### Your instructions:
From the entries below, output the line with "- sessionStorage 和 localStorage 不会自动把数据发给服务器，仅在本地保存。" and each following line up to and including the line with "- sessionStorage：仅在当", exactly as written.

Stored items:
((

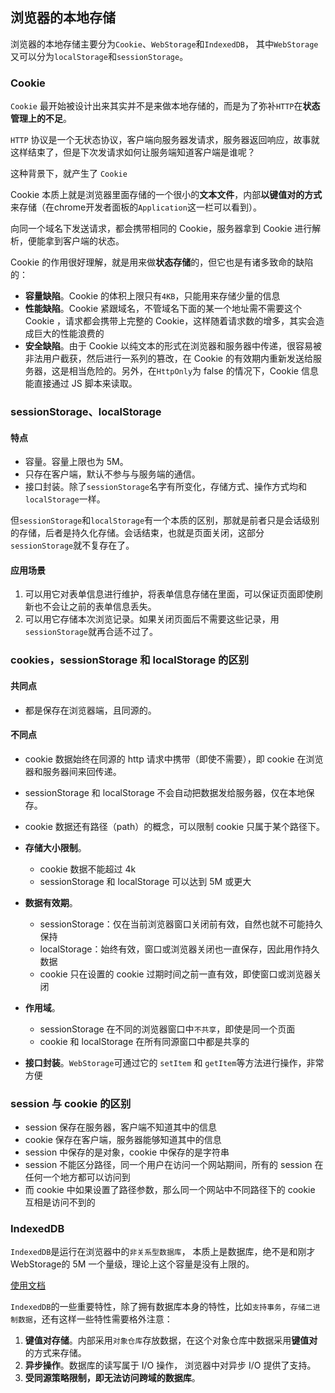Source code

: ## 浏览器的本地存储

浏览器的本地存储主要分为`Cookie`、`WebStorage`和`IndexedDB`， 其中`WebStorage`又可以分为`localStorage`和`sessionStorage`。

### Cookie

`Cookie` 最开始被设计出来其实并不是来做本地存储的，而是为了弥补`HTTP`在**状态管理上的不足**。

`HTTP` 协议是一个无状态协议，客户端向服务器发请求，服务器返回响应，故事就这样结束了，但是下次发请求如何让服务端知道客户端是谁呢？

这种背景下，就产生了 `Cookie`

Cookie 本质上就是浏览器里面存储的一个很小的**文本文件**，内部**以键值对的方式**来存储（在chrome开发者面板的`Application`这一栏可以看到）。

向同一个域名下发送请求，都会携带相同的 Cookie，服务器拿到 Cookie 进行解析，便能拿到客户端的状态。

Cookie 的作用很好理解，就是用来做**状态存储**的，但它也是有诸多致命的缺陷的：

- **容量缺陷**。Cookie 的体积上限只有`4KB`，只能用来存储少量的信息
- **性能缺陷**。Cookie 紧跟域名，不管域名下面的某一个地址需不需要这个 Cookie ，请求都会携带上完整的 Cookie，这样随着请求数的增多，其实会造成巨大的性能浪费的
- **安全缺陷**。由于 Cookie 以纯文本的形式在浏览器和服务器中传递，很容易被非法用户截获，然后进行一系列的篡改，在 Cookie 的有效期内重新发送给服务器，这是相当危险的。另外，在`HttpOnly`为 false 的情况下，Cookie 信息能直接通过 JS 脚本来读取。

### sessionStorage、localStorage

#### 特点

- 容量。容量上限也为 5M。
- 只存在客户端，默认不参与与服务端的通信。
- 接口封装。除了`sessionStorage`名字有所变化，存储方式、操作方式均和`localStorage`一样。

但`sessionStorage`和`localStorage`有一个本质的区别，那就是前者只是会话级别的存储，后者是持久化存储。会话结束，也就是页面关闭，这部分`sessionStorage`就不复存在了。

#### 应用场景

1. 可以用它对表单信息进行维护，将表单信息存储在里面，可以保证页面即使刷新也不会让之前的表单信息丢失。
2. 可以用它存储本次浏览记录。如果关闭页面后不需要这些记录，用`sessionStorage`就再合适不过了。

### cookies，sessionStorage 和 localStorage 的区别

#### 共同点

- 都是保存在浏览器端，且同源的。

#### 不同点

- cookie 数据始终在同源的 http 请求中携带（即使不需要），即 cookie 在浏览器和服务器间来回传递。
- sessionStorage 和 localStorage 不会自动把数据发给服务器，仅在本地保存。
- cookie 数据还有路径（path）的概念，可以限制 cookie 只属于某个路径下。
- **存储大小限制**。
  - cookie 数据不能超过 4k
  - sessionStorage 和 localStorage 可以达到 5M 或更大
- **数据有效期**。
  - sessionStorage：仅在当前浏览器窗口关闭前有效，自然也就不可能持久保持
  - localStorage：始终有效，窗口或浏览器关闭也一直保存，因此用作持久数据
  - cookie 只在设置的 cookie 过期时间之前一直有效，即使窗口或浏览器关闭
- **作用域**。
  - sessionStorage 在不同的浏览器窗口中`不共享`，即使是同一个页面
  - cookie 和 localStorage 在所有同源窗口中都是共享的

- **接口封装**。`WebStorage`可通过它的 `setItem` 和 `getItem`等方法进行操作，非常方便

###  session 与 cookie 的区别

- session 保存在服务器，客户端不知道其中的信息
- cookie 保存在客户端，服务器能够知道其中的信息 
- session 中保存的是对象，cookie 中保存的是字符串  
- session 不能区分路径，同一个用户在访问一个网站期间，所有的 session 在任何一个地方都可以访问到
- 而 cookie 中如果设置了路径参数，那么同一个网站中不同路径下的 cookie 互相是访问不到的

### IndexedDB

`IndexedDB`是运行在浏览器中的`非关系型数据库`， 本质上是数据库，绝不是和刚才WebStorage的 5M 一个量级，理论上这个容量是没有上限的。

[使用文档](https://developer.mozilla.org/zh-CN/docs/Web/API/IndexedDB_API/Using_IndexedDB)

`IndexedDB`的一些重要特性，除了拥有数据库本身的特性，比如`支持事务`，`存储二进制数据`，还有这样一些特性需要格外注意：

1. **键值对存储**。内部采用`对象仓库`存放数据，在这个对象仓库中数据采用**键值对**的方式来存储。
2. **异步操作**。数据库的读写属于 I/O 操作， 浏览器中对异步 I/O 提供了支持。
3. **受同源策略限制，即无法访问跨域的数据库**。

))
((

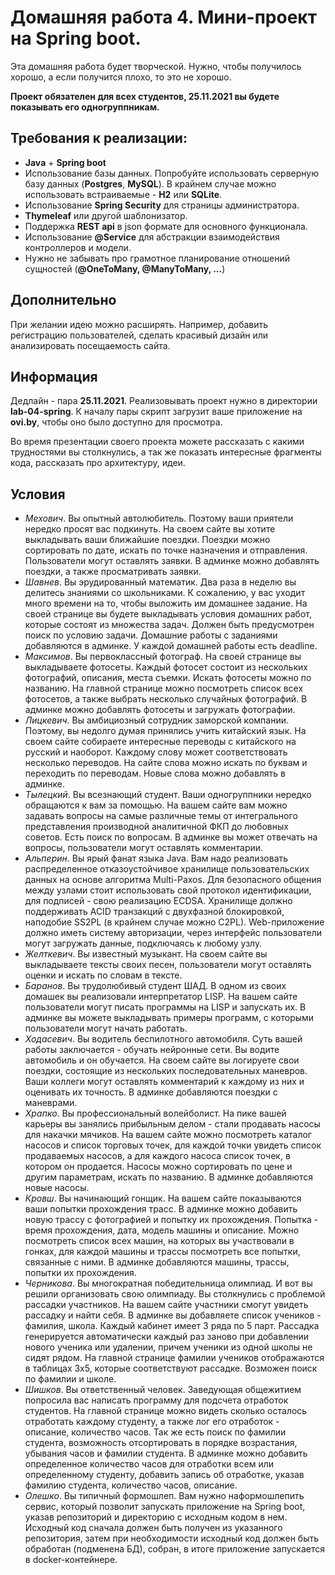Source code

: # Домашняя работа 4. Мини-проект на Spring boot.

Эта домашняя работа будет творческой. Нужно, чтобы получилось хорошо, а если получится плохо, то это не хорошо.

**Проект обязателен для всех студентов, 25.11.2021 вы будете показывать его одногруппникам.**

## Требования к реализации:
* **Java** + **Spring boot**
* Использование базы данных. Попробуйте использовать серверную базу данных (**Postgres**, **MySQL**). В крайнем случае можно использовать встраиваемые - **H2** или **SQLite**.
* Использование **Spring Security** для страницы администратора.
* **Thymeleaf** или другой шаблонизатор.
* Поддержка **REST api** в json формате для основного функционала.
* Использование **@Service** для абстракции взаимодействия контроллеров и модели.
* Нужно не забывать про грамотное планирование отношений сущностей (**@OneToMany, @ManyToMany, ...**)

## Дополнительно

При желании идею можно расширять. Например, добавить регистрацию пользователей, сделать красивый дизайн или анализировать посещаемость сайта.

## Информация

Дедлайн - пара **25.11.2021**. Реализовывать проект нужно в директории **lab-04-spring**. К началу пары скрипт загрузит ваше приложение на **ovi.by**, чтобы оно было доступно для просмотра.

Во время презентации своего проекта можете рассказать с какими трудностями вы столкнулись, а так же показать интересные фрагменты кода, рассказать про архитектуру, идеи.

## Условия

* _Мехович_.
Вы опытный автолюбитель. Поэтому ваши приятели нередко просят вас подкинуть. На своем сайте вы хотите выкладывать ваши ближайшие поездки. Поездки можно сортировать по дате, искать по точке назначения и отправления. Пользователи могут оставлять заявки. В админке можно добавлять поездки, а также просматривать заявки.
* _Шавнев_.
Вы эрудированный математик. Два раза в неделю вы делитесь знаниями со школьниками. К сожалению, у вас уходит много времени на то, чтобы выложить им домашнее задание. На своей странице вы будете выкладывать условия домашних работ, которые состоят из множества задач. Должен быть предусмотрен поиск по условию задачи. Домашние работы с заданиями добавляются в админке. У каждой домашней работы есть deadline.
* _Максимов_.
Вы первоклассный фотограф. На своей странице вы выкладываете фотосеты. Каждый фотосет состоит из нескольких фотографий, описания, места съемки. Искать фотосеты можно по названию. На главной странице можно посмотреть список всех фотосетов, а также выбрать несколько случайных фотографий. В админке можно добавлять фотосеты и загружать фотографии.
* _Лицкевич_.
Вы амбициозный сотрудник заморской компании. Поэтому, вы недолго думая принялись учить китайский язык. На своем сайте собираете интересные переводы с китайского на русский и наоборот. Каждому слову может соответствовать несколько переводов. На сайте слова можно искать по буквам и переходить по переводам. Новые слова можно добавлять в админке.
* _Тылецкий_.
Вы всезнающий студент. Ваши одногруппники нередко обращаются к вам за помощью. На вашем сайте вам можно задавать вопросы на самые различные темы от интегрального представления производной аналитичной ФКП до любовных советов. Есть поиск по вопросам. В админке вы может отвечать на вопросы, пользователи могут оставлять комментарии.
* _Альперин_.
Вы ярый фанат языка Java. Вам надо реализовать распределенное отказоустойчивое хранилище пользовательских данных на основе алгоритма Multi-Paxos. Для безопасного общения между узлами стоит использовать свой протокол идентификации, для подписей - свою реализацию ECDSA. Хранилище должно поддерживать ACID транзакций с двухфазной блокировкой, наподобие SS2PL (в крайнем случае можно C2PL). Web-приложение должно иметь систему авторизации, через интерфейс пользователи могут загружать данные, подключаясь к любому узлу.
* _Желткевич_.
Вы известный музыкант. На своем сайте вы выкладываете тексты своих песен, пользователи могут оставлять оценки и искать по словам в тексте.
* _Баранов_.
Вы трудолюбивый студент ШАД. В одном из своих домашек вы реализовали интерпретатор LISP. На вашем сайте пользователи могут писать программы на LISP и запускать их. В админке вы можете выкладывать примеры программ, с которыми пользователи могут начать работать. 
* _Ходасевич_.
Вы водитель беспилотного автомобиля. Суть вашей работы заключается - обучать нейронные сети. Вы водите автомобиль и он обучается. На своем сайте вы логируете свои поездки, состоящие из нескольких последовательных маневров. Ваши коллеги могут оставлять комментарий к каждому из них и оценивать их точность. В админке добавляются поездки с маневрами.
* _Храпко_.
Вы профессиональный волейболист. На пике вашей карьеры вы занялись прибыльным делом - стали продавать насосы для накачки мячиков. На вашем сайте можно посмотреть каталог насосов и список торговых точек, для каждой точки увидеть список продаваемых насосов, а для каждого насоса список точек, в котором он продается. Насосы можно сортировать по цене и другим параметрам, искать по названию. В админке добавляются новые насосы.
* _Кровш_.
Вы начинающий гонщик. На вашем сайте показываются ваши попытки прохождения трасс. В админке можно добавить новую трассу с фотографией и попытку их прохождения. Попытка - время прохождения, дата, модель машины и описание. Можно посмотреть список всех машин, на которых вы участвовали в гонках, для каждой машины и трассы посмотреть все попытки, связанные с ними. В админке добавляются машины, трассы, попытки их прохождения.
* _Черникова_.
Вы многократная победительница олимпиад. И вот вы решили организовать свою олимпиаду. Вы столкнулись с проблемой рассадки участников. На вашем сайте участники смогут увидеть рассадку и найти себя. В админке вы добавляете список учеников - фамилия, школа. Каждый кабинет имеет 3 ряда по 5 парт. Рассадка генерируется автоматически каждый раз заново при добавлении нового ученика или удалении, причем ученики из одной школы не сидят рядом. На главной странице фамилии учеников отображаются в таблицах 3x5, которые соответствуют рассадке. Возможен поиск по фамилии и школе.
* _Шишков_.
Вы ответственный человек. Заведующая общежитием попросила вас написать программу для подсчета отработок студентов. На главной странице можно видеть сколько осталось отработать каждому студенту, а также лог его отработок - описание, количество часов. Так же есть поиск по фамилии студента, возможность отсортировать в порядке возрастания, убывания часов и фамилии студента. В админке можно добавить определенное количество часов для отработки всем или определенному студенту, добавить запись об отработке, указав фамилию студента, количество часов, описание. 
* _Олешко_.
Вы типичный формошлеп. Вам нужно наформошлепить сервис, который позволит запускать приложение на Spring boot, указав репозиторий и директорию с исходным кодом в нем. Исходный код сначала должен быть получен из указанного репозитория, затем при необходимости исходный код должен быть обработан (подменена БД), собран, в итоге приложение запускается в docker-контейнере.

))

### Task output:
- sessionStorage 和 localStorage 不会自动把数据发给服务器，仅在本地保存。
- cookie 数据还有路径（path）的概念，可以限制 cookie 只属于某个路径下。
- **存储大小限制**。
  - cookie 数据不能超过 4k
  - sessionStorage 和 localStorage 可以达到 5M 或更大
- **数据有效期**。
  - sessionStorage：仅在当前浏览器窗口关闭前有效，自然也就不可能持久保持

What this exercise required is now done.